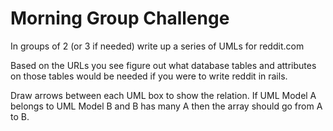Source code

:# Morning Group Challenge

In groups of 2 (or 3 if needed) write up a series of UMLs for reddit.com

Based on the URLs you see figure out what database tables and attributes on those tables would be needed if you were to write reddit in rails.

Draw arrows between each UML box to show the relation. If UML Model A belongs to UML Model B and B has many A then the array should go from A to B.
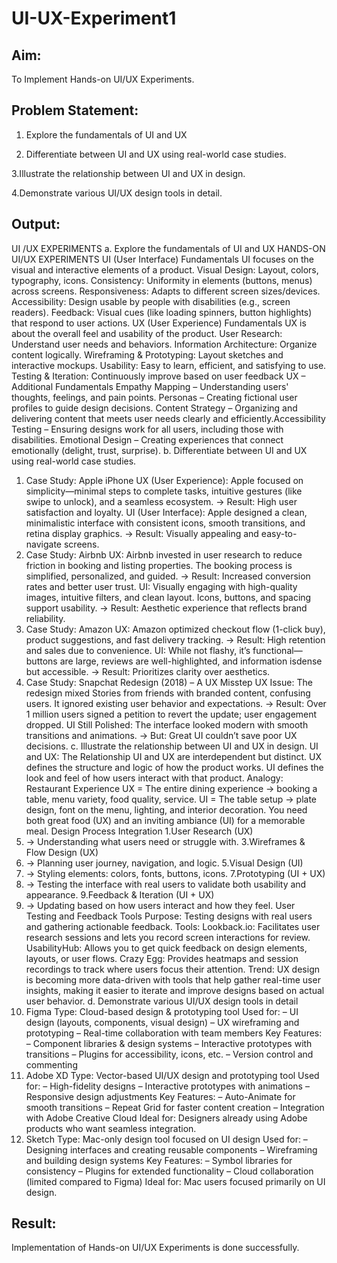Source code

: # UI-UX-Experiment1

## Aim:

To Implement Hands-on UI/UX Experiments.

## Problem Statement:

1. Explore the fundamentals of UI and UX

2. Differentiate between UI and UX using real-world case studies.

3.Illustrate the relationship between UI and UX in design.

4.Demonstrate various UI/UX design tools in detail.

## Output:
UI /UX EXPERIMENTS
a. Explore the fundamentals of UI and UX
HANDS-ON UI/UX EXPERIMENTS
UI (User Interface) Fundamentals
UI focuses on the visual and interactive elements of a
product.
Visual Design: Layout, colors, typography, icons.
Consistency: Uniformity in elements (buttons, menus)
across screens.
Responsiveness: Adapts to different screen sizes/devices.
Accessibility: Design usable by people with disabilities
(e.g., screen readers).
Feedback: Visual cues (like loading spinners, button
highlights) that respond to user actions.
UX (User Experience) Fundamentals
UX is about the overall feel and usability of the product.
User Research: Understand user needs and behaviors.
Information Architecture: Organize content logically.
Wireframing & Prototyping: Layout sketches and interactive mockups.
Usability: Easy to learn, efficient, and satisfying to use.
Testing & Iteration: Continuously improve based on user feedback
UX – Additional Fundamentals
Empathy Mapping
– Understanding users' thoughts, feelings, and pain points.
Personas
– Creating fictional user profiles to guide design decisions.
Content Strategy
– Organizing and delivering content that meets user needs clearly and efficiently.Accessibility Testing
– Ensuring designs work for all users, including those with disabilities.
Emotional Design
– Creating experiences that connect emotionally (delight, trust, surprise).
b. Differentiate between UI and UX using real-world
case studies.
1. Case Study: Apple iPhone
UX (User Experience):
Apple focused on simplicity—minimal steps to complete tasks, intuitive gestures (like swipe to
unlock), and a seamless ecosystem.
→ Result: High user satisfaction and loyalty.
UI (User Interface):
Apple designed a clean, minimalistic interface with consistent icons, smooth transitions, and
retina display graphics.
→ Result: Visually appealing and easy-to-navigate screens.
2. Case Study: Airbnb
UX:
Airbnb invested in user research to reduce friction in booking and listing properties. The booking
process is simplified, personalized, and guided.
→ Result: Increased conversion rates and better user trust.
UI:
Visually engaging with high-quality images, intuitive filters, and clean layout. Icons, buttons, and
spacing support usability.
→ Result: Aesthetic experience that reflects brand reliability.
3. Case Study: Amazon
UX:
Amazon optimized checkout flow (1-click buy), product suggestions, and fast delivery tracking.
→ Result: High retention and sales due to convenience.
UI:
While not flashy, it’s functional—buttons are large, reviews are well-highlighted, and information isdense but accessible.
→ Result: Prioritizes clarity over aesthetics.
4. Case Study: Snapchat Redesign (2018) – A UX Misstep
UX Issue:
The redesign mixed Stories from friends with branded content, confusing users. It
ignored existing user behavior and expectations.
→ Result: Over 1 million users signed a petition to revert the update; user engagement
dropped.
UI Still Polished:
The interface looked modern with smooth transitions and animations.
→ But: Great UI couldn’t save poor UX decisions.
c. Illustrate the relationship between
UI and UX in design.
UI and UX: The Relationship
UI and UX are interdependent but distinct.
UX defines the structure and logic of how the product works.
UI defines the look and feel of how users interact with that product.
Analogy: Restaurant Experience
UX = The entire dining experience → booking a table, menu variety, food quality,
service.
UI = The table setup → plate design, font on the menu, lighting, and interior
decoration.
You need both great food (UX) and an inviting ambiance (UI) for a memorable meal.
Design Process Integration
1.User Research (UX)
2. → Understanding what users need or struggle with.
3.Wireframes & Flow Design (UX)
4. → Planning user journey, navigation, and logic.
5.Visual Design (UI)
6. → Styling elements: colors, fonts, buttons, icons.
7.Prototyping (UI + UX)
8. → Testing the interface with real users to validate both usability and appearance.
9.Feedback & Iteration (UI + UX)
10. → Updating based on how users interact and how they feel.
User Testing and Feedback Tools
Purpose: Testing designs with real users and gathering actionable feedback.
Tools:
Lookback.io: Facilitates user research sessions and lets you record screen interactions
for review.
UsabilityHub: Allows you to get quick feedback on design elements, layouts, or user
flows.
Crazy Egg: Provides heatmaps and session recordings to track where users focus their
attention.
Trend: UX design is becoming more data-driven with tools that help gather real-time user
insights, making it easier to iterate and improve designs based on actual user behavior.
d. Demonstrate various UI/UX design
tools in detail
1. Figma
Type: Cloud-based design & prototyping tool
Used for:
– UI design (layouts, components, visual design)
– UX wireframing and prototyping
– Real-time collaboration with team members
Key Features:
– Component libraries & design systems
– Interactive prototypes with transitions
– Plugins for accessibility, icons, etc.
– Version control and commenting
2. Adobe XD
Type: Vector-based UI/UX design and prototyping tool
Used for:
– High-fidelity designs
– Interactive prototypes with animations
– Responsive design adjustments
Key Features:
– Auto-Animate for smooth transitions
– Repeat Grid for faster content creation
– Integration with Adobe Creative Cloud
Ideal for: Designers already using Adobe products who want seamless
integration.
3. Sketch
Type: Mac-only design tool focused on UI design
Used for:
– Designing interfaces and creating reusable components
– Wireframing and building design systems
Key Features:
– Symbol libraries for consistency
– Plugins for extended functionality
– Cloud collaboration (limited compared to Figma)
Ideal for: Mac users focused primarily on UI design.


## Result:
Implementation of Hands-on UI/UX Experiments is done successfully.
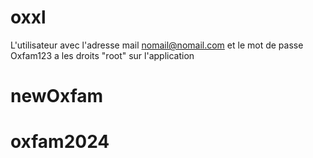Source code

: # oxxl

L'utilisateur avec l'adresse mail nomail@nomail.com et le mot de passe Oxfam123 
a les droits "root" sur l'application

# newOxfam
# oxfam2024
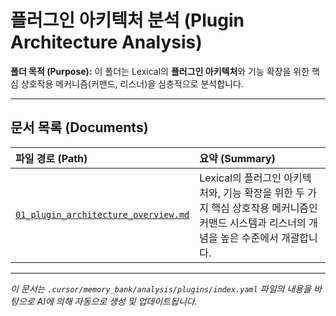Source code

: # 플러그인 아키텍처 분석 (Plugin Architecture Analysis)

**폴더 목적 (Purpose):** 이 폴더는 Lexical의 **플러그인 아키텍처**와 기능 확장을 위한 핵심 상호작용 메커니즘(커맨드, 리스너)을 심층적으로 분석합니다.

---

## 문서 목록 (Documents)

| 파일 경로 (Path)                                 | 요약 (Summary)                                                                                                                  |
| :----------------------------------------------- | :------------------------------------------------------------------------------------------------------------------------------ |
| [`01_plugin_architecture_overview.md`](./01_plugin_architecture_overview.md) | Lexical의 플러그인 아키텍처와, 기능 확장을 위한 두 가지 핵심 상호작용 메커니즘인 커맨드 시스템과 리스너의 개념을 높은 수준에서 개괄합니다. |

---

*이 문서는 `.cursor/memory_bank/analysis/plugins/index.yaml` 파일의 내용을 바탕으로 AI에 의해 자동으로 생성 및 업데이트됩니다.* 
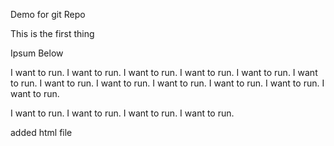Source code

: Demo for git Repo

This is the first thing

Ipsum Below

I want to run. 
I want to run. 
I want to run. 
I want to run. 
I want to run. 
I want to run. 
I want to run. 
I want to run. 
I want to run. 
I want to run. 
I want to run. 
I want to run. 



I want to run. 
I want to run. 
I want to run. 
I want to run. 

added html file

+---+

> _EXERCISE_: Copy every line above that holds the word "Explore".

> _THE COMPLETED TASK_:
1. Explore the fundamentals of UI and UX
a. Explore the fundamentals of UI and UX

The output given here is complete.